▶ WHAT YOU SHOULD DO
Exact copies of all entries are needed. Pictures are to be left out.

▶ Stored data
• • • • • • •
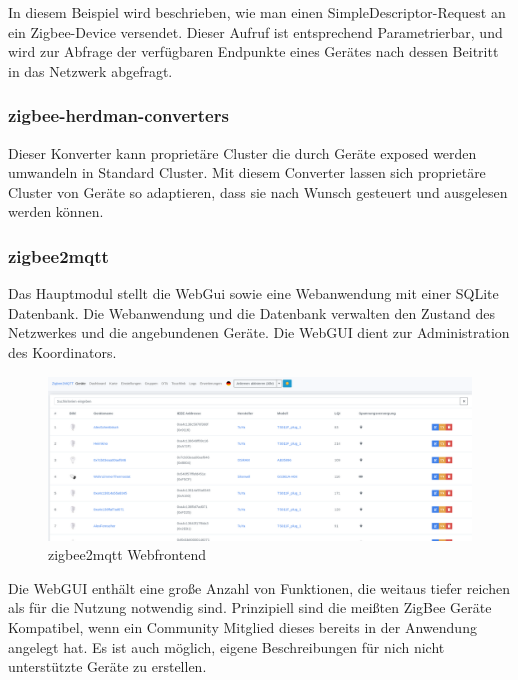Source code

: In diesem Beispiel wird beschrieben, wie man einen SimpleDescriptor-Request an ein Zigbee-Device versendet. Dieser Aufruf ist entsprechend Parametrierbar,
und wird zur Abfrage der verfügbaren Endpunkte eines Gerätes nach dessen Beitritt in das Netzwerk abgefragt.

\subsubsection{zigbee-herdman-converters}

Dieser Konverter kann proprietäre Cluster die durch Geräte exposed werden umwandeln in Standard Cluster. Mit diesem Converter lassen sich proprietäre Cluster von Geräte
so adaptieren, dass sie nach Wunsch gesteuert und ausgelesen werden können.

\subsubsection{zigbee2mqtt}

Das Hauptmodul stellt die WebGui sowie eine Webanwendung mit einer SQLite Datenbank. Die Webanwendung und die Datenbank
verwalten den Zustand des Netzwerkes und die angebundenen Geräte. Die WebGUI dient zur Administration des Koordinators. 

\begin{figure}[H]
  \centering
  \includegraphics[width=1\textwidth]{media/z2m.png}
  \caption{zigbee2mqtt Webfrontend}
\end{figure}

Die WebGUI enthält eine große Anzahl von Funktionen, die weitaus tiefer reichen als für die Nutzung notwendig sind.
Prinzipiell sind die meißten ZigBee Geräte Kompatibel, wenn ein Community Mitglied dieses bereits in der Anwendung
angelegt hat. Es ist auch möglich, eigene Beschreibungen für nich nicht unterstützte Geräte zu erstellen.\\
• • • • • • •
▶ TASK SOLUTION
Source code

: In diesem Beispiel wird beschrieben, wie man einen SimpleDescriptor-Request an ein Zigbee-Device versendet. Dieser Aufruf ist entsprechend Parametrierbar,
und wird zur Abfrage der verfügbaren Endpunkte eines Gerätes nach dessen Beitritt in das Netzwerk abgefragt.

\subsubsection{zigbee-herdman-converters}

Dieser Konverter kann proprietäre Cluster die durch Geräte exposed werden umwandeln in Standard Cluster. Mit diesem Converter lassen sich proprietäre Cluster von Geräte
so adaptieren, dass sie nach Wunsch gesteuert und ausgelesen werden können.

\subsubsection{zigbee2mqtt}

Das Hauptmodul stellt die WebGui sowie eine Webanwendung mit einer SQLite Datenbank. Die Webanwendung und die Datenbank
verwalten den Zustand des Netzwerkes und die angebundenen Geräte. Die WebGUI dient zur Administration des Koordinators. 

\begin{figure}[H]
  \centering
  \includegraphics[width=1\textwidth]{media/z2m.png}
  \caption{zigbee2mqtt Webfrontend}
\end{figure}

Die WebGUI enthält eine große Anzahl von Funktionen, die weitaus tiefer reichen als für die Nutzung notwendig sind.
Prinzipiell sind die meißten ZigBee Geräte Kompatibel, wenn ein Community Mitglied dieses bereits in der Anwendung
angelegt hat. Es ist auch möglich, eigene Beschreibungen für nich nicht unterstützte Geräte zu erstellen.\\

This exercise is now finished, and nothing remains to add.